1. A climate control system comprising:

a remote signal input device; and

a controller operable to receive input from the remote signal input device and control a climate control device at least partly in response to the input, the climate control device being operable to change or maintain an environmental condition of an enclosure.

2. The climate control system of claim 1, wherein the remote signal input device is an audio input device.

3. The climate control system of claim 2, wherein the remote signal input device is configured to receive an audio input emitted from a speaker of an answering machine.

4. The climate control system of claim 3, wherein the controller is configured to control the climate control device if the input includes a password.

5. The climate control system of claim 1, wherein the controller is configured to control the climate control device by changing one or more settings of a climate control device control unit.

6. The climate control system of claim 5, wherein the climate control device control unit is a thermostat.

7. The climate control system of claim 5, wherein changing one or more settings of the climate control device control unit includes turning the climate control device control unit off or on.

8. The climate control system of claim 1, wherein the controller is configured to control the climate control device by switching between controlling the climate control device using a first climate control device control unit and a second climate control device control unit.

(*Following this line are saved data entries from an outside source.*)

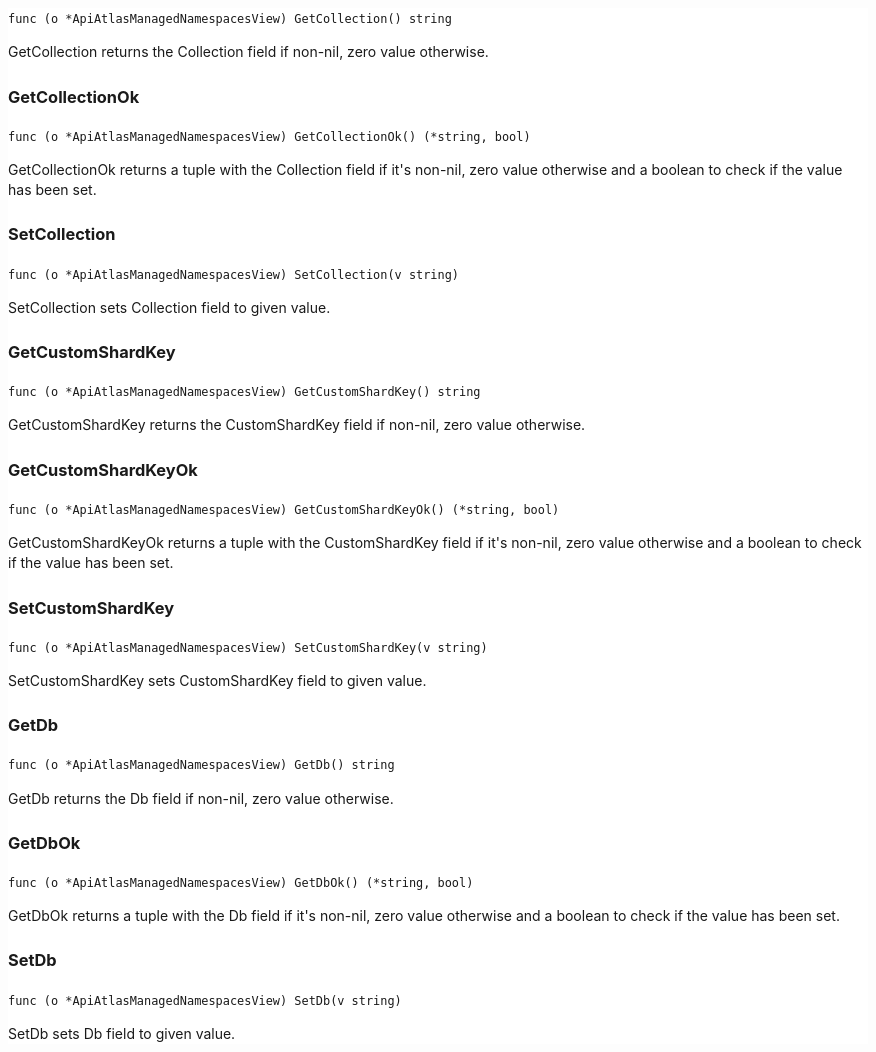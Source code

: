 `func (o *ApiAtlasManagedNamespacesView) GetCollection() string`

GetCollection returns the Collection field if non-nil, zero value otherwise.

### GetCollectionOk

`func (o *ApiAtlasManagedNamespacesView) GetCollectionOk() (*string, bool)`

GetCollectionOk returns a tuple with the Collection field if it's non-nil, zero value otherwise
and a boolean to check if the value has been set.

### SetCollection

`func (o *ApiAtlasManagedNamespacesView) SetCollection(v string)`

SetCollection sets Collection field to given value.


### GetCustomShardKey

`func (o *ApiAtlasManagedNamespacesView) GetCustomShardKey() string`

GetCustomShardKey returns the CustomShardKey field if non-nil, zero value otherwise.

### GetCustomShardKeyOk

`func (o *ApiAtlasManagedNamespacesView) GetCustomShardKeyOk() (*string, bool)`

GetCustomShardKeyOk returns a tuple with the CustomShardKey field if it's non-nil, zero value otherwise
and a boolean to check if the value has been set.

### SetCustomShardKey

`func (o *ApiAtlasManagedNamespacesView) SetCustomShardKey(v string)`

SetCustomShardKey sets CustomShardKey field to given value.


### GetDb

`func (o *ApiAtlasManagedNamespacesView) GetDb() string`

GetDb returns the Db field if non-nil, zero value otherwise.

### GetDbOk

`func (o *ApiAtlasManagedNamespacesView) GetDbOk() (*string, bool)`

GetDbOk returns a tuple with the Db field if it's non-nil, zero value otherwise
and a boolean to check if the value has been set.

### SetDb

`func (o *ApiAtlasManagedNamespacesView) SetDb(v string)`

SetDb sets Db field to given value.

9. The climate control system of claim 1, further comprising:

a transmission unit configured to send an acknowledgement signal to a remote communication device.

10. The climate control system of claim 1, wherein the climate control device is selected from the group consisting of a heater, a cooler, a humidifier, a dehumidifier, a filtration system, an electronic window tinting system, a blinds system, a curtain system and a shade system.

11. A method of controlling an environmental condition of an enclosure comprising:

receiving input at a remote signal input device; and

controlling a climate control device at least partly in response to the input, the climate control device being operable to change or maintain the environmental condition.

12. The method of claim 11, wherein the remote signal input device is an audio input device.

13. The method of claim 12, wherein receiving input includes receiving an audio input emitted from a speaker of an answering machine.

14. The method of claim 13, controlling the climate control device includes determining whether the input includes a password.

15. The method of claim 14, wherein controlling the climate control device includes changing one or more settings of a climate control device control unit.

16. The method of claim 15, wherein the climate control device control unit is a thermostat.

17. The method of claim 15, wherein changing one or more settings of the climate control device control unit includes turning the climate control device control unit off or on.

18. The method of claim 11, wherein controlling the climate control device includes switching between controlling the climate control device using a first climate control device control unit and a second climate control device control unit.

19. The method of claim 11, further comprising:

transmitting an acknowledgement signal to a remote communication device.

20. The method of claim 11, wherein the climate control device is selected from the group consisting of a heater, a cooler, a humidifier, a dehumidifier, a filtration system, an electronic window tinting system, a blinds system, a curtain system and a shade system.